8. Some Tickets are Mailed to You – At Disney World, whenever you book a package, your tickets will be given to you when you check in at your hotel. They’ll be on your room keys, a.k.a. Key to the World cards. At Disneyland, when you book a package at a Good Neighbor Hotel, Disney will actually mail your tickets to you (and I mean snail mail, not email). If you are getting close to departure time and you haven’t received them, you need to call and see where they are. Once you arrive at Disney, if you don’t have them you may be out of luck.
9. 3-Day Park Hoppers Get You Early Entry into Disneyland – Early entry at Disneyland is known as Extra Magic Hour or Magic Mornings (Disneyland can’t seem to settle on a name for this benefit). Unlike Disney World, you do not have to be staying on-site to get early entry privileges. Anyone with a 3-day or higher ticket can take advantage of Magic Mornings (this does not apply to Annual Passes, but see #10 below for the exception that proves the rule!). Disney just announced that starting June 18, 2012 (just a few days after Cars Land officially opens!), resort guests can also get early entry into Disney California Adventure on select days, and they’re calling that Extra Magic Hour. There are rumors that this privilege will extend to guests with 3-day or higher Park Hoppers soon after. The current schedule for Extra Magic Hour at Disneyland is Sunday, Tuesday, Thursday and Saturday. For California Adventure, it’s Monday, Wednesday and Friday.
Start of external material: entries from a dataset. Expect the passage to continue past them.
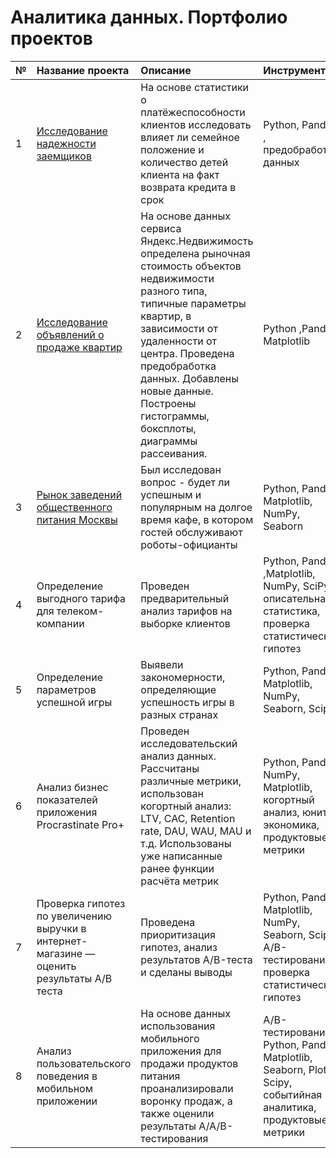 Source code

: # Аналитика данных. Портфолио проектов


| №  | Название проекта       | Описание                  | Инструменты         |
| :--| :--------------------- | :--------------------- |:---------------------------|
| 1  | [Исследование надежности заемщиков](borrowes_analytics) | На основе статистики о платёжеспособности клиентов исследовать влияет ли семейное положение и количество детей клиента на факт возврата кредита в срок | Python, Pandas , предобработка данных
| 2  | [Исследование объявлений о продаже квартир](real_estate) | На основе данных сервиса Яндекс.Недвижимость определена рыночная стоимость объектов недвижимости разного типа, типичные параметры квартир, в зависимости от удаленности от центра. Проведена предобработка данных. Добавлены новые данные. Построены гистограммы, боксплоты, диаграммы рассеивания. | Python ,Pandas, Matplotlib |
| 3  | [Рынок заведений общественного питания Москвы](catering_market) | Был исследован вопрос - будет ли успешным и популярным на долгое время кафе, в котором гостей обслуживают роботы-официанты | Python, Pandas, Matplotlib, NumPy, Seaborn |
| 4 | Определение выгодного тарифа для телеком-компании | Проведен предварительный анализ тарифов на выборке клиентов | Python, Pandas ,Matplotlib, NumPy, SciPy, описательная статистика, проверка статистических гипотез | 
| 5 | Определение параметров успешной игры | Выявели закономерности, определяющие успешность игры в разных странах | Python, Pandas, Matplotlib, NumPy, Seaborn, Scipy |
| 6 | Анализ бизнес показателей приложения Procrastinate Pro+ | Проведен исследовательский анализ данных. Рассчитаны различные метрики, использован когортный анализ: LTV, CAC, Retention rate, DAU, WAU, MAU и т.д. Использованы уже написанные ранее функции расчёта метрик | Python, Pandas, NumPy, Matplotlib, когортный анализ, юнит-экономика, продуктовые метрики |
| 7 | Проверка гипотез по увеличению выручки в интернет-магазине — оценить результаты A/B теста | Проведена приоритизация гипотез, анализ результатов A/B-теста и сделаны выводы | Python, Pandas, Matplotlib, NumPy, Seaborn,  Scipy, A/B-тестирование, проверка статистических гипотез|
| 8 | Анализ пользовательского поведения в мобильном приложении | На основе данных использования мобильного приложения для продажи продуктов питания проанализировали воронку продаж, а также оценили результаты A/A/B-тестирования | A/B-тестирование, Python, Pandas, Matplotlib, Seaborn, Plotly, Scipy, событийная аналитика, продуктовые метрики |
10. Annual Pass Early Entry – See, I told you this was confusing! Annual Passholders can register online for Annual Pass Early Entry this summer from June 18-September 13. Annual Passholders pick dates for one early entry into each park. The entry day options are actually the opposite of the above. Disneyland is Monday, Wednesday and Friday, and California Adventure is Sunday, Tuesday, Thursday and Saturday. You can find the details here.
Even though the differences between Disneyland and Disney World tickets are confusing, don’t let them dissuade you from visiting Disneyland! It’s awesome! Now, do you have any questions? Does anybody else have any details we should know about Disneyland tickets?